■ Work instructions: Verbatim copy, images removed: write out the entries below.

■ Supplied data:
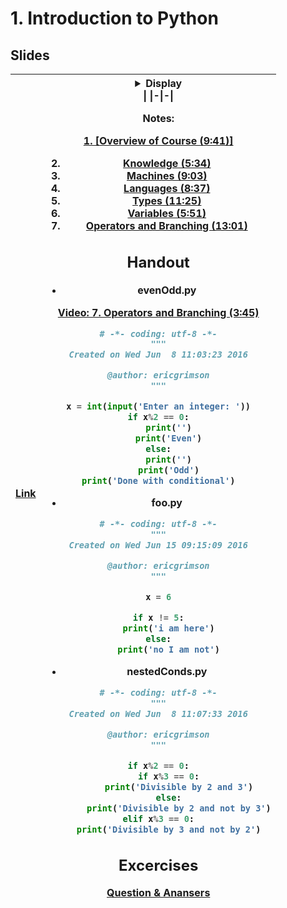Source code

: # 1. Introduction to Python

## Slides

| [Link](https://docs.google.com/viewer?url=https%3A%2F%2Fgithub.com%2Fdylan-wu%2FMITx-6.00.1x-Introduction-to-Computer-Science-and-Programming-Using-Python%2Fblob%2Fmaster%2F1-introduction-to-python%2Flec1.pdf%3Fraw%3Dtrue&embedded=true) | <details><summary>Display</summary><iframe src="//www.slideshare.net/slideshow/embed_code/key/lgg7U3HnfBcrJP" width="595" height="485" frameborder="0" marginwidth="0" marginheight="0" scrolling="no" style="border:1px solid #CCC; border-width:1px; margin-bottom:5px; max-width: 100%;" allowfullscreen /> </details> |
|-|-|

## Videos

Playlist (1:03:12)
[ Link ](https://www.youtube.com/watch?v=aTfKDxsjZNU&&list=PLSl48-6ESzFZomWVRa0FQpiSpzOQiKsO_) | <details><summary>Display</summary><iframe width="650px" height="450" src="https://www.youtube.com/embed/videoseries?list=PLSl48-6ESzFZomWVRa0FQpiSpzOQiKsO_" frameborder="0" allow="autoplay; encrypted-media" allowfullscreen></iframe> </details> |
|-|-|

Notes:

<a href="https://youtu.be/Xwf4DkNlIPA">1. [Overview of Course (9:41)]</a>

2. [Knowledge (5:34)](https://youtu.be/4MbDZho3pIY)
3. [Machines (9:03)](https://youtu.be/gJKQ3eNAxG8)
4. [Languages (8:37)](https://youtu.be/9oYFH4OmYDY)
5. [Types (11:25)](https://youtu.be/XIjrEt2lz1U)
6. [Variables (5:51)](https://youtu.be/z2NLjdfxEyQ)
7. [Operators and Branching (13:01)](https://youtu.be/8vr3nyg5QcM)

## Handout

- evenOdd.py

[Video: 7. Operators and Branching (3:45)](https://youtu.be/8vr3nyg5QcM?t=350)

``` python
# -*- coding: utf-8 -*-
"""
Created on Wed Jun  8 11:03:23 2016

@author: ericgrimson
"""

x = int(input('Enter an integer: '))
if x%2 == 0:
    print('')
    print('Even')
else:
    print('')
    print('Odd')
print('Done with conditional')
```

- foo.py

``` python
# -*- coding: utf-8 -*-
"""
Created on Wed Jun 15 09:15:09 2016

@author: ericgrimson
"""

x = 6

if x != 5:
    print('i am here')
else:
    print('no I am not')
```

- nestedConds.py

``` python
# -*- coding: utf-8 -*-
"""
Created on Wed Jun  8 11:07:33 2016

@author: ericgrimson
"""

if x%2 == 0:
    if x%3 == 0:
        print('Divisible by 2 and 3')
    else:
        print('Divisible by 2 and not by 3')
elif x%3 == 0:
    print('Divisible by 3 and not by 2')
```

## Excercises

[Question & Anansers](https://github.com/dylan-wu/MITx-6.00.1x-Introduction-to-Computer-Science-and-Programming-Using-Python/issues/2)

■ Response area:
Source code

: # 1. Introduction to Python

## Slides

| [Link](https://docs.google.com/viewer?url=https%3A%2F%2Fgithub.com%2Fdylan-wu%2FMITx-6.00.1x-Introduction-to-Computer-Science-and-Programming-Using-Python%2Fblob%2Fmaster%2F1-introduction-to-python%2Flec1.pdf%3Fraw%3Dtrue&embedded=true) | <details><summary>Display</summary><iframe src="//www.slideshare.net/slideshow/embed_code/key/lgg7U3HnfBcrJP" width="595" height="485" frameborder="0" marginwidth="0" marginheight="0" scrolling="no" style="border:1px solid #CCC; border-width:1px; margin-bottom:5px; max-width: 100%;" allowfullscreen /> </details> |
|-|-|

## Videos

Playlist (1:03:12)
[ Link ](https://www.youtube.com/watch?v=aTfKDxsjZNU&&list=PLSl48-6ESzFZomWVRa0FQpiSpzOQiKsO_) | <details><summary>Display</summary><iframe width="650px" height="450" src="https://www.youtube.com/embed/videoseries?list=PLSl48-6ESzFZomWVRa0FQpiSpzOQiKsO_" frameborder="0" allow="autoplay; encrypted-media" allowfullscreen></iframe> </details> |
|-|-|

Notes:

<a href="https://youtu.be/Xwf4DkNlIPA">1. [Overview of Course (9:41)]</a>

2. [Knowledge (5:34)](https://youtu.be/4MbDZho3pIY)
3. [Machines (9:03)](https://youtu.be/gJKQ3eNAxG8)
4. [Languages (8:37)](https://youtu.be/9oYFH4OmYDY)
5. [Types (11:25)](https://youtu.be/XIjrEt2lz1U)
6. [Variables (5:51)](https://youtu.be/z2NLjdfxEyQ)
7. [Operators and Branching (13:01)](https://youtu.be/8vr3nyg5QcM)

## Handout

- evenOdd.py

[Video: 7. Operators and Branching (3:45)](https://youtu.be/8vr3nyg5QcM?t=350)

``` python
# -*- coding: utf-8 -*-
"""
Created on Wed Jun  8 11:03:23 2016

@author: ericgrimson
"""

x = int(input('Enter an integer: '))
if x%2 == 0:
    print('')
    print('Even')
else:
    print('')
    print('Odd')
print('Done with conditional')
```

- foo.py

``` python
# -*- coding: utf-8 -*-
"""
Created on Wed Jun 15 09:15:09 2016

@author: ericgrimson
"""

x = 6

if x != 5:
    print('i am here')
else:
    print('no I am not')
```

- nestedConds.py

``` python
# -*- coding: utf-8 -*-
"""
Created on Wed Jun  8 11:07:33 2016

@author: ericgrimson
"""

if x%2 == 0:
    if x%3 == 0:
        print('Divisible by 2 and 3')
    else:
        print('Divisible by 2 and not by 3')
elif x%3 == 0:
    print('Divisible by 3 and not by 2')
```

## Excercises

[Question & Anansers](https://github.com/dylan-wu/MITx-6.00.1x-Introduction-to-Computer-Science-and-Programming-Using-Python/issues/2)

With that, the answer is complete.